Female sprinter: This division was similar. Shotgun Gulch won at 11-1, Sassy Image at 16-1, and Musical Romance at 20-1, but it was Holiday for Kitten who had two big scores to put her over the top. She won the ungraded Giant’s Causeway at Keeneland at $25.60 and capped her campaign with a $39.60 hit in the Grade 2 Thoroughbred Club of America, also at Keeneland. Her overall ROI was $9.38 from eight starts.

Male sprinter: This was a tight race, just like a sprint should be. Sean Avery won the Grade 1 Alfred G. Vanderbilt at Saratoga at 17-1 along with three chalky wins for an overall $10.53 ROI from five starts.
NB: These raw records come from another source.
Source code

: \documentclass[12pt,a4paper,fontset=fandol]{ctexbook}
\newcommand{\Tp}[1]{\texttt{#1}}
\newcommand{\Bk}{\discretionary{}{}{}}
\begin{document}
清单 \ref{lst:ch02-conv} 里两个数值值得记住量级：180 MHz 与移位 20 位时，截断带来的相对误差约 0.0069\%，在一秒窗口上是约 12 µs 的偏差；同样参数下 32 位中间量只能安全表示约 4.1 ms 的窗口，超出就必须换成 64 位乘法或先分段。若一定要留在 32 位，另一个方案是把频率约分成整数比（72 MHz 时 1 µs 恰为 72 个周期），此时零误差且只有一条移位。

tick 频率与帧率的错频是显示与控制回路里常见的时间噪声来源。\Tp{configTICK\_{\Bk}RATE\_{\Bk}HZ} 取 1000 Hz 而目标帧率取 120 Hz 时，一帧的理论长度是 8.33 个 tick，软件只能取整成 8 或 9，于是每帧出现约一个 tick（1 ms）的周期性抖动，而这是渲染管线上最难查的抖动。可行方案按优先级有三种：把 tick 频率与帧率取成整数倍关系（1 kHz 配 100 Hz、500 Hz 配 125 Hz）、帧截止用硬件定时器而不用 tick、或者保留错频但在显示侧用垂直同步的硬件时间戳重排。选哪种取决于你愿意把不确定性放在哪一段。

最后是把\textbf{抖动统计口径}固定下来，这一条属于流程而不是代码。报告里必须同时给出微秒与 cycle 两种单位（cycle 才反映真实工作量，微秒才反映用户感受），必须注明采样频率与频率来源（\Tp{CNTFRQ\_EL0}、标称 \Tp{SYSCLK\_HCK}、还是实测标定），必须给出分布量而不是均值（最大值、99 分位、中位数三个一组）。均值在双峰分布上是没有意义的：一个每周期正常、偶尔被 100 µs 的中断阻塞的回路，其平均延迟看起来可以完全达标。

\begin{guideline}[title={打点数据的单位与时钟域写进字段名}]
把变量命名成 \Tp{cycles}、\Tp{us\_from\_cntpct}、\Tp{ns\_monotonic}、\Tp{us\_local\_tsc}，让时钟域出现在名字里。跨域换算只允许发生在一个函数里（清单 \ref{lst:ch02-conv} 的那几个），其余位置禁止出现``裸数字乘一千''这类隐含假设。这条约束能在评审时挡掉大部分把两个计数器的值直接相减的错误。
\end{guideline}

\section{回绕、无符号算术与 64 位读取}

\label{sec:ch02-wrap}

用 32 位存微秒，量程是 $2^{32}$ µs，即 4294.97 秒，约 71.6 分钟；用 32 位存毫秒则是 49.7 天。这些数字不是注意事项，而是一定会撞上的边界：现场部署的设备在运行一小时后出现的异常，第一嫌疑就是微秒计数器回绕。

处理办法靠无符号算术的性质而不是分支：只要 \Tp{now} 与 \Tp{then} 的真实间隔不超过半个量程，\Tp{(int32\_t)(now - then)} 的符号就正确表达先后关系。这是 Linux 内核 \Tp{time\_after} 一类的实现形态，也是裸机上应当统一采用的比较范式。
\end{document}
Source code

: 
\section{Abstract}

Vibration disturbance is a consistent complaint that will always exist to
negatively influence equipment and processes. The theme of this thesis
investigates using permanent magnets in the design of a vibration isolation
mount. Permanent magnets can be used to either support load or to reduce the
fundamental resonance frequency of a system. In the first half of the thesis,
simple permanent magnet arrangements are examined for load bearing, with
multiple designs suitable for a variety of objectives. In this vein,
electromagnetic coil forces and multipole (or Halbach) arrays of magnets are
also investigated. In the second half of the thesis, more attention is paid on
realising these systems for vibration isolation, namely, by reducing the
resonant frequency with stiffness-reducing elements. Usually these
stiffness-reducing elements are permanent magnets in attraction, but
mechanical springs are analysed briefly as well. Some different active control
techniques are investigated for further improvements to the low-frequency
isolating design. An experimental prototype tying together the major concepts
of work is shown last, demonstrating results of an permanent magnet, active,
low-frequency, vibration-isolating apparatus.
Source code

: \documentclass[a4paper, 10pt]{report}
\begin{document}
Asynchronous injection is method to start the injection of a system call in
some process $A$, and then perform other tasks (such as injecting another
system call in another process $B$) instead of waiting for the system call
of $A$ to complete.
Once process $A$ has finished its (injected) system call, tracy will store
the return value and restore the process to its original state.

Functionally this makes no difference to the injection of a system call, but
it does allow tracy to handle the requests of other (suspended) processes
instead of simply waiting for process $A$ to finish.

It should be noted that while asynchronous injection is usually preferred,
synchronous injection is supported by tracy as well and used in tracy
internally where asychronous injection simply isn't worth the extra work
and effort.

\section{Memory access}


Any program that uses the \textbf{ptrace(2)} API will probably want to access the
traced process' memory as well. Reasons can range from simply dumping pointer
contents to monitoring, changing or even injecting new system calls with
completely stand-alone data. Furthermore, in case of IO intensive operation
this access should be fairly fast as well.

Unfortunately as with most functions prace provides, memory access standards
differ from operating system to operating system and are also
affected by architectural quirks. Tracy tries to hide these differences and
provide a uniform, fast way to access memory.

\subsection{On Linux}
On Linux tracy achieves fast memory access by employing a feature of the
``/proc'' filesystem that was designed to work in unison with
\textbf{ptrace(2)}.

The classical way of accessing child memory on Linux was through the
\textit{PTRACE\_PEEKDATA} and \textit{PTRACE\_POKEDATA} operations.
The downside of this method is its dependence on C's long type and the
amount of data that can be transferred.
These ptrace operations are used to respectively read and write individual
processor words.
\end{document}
However, he was just nipped at the wire by Force Freeze, who won the ungraded Teddy Drone at Monmouth at $36.20 and ended up with an ROI of $11.67 from three starts.

Older female: Havre de Grace and Blind Luck did their best to make this a chalky division, but Miss Match had a win at $9.20 in an allowance race at Golden Gate in January and followed that up in March with a $92.40 win in the Grade 1 Santa Margarita. She didn’t win the rest of the year, but her ROI of $12.70 from eight starts was still enough to win the division.

Older male: Drosselmeyer upset the BC Classic at $31.60, but with just one more win ($6.90 in a minor stakes at Belmont) his ROI was just $5.50 and was blown away by Pool Play’s $75.20 victory in the Grade 1 Stephen Foster at Churchill. It was Pool Play’s only win in four starts but still gave him an ROI of $18.80.

Turf female: Perfect Shirl won the BC Filly and Mare Turf at 27-1 but that was her only win of the year and only increased her ROI to $8.23 from seven races. Sarah Lynx raced in Germany, France, and Japan during 2011, but made one stop in North America for the Grade 1 Canadian International at Woodbine and beat the boys to the tune of $46.90. We have a rule that you can’t win the ROI Horse of the Year off just one race, but those who cashed on her could hardly care.

Turf male: Ultimate Edge had scores of $70.40 in the Grade 2 Oak Tree Derby, $31.40 in the Grade 1 Hollywood Derby, and two more double-digit payoffs for an impressive ROI of $18.40 from seven starts. In some years, that would have put him in contention for the ROI Horse of the Year, but he didn’t even win this division as Court Vision won the BC Turf, paying $131.60, so even though he was winless in his previous four starts, his ROI was still a robust $26.33. But even that wasn’t enough to win the ROY Horse of the Year as we will see in a minute.

3-year-old female and ROI Horse of the Year: No other 3-year-old female had an ROI of $5 or more, but it wouldn’t have made a difference anyway as Lilacs and Lace blew away the competition with her $99.40 score in the Grade 1 Ashland at Keeneland. She also had a $6.80 win in the California Oaks at Golden Gate for total payoffs of $106.20 from four starts for an ROI of $26.55 to edge out Court Vision for ROI Horse of the Year.

That’s it for this year’s honors. Have a good night, and be sure to tip your waitress.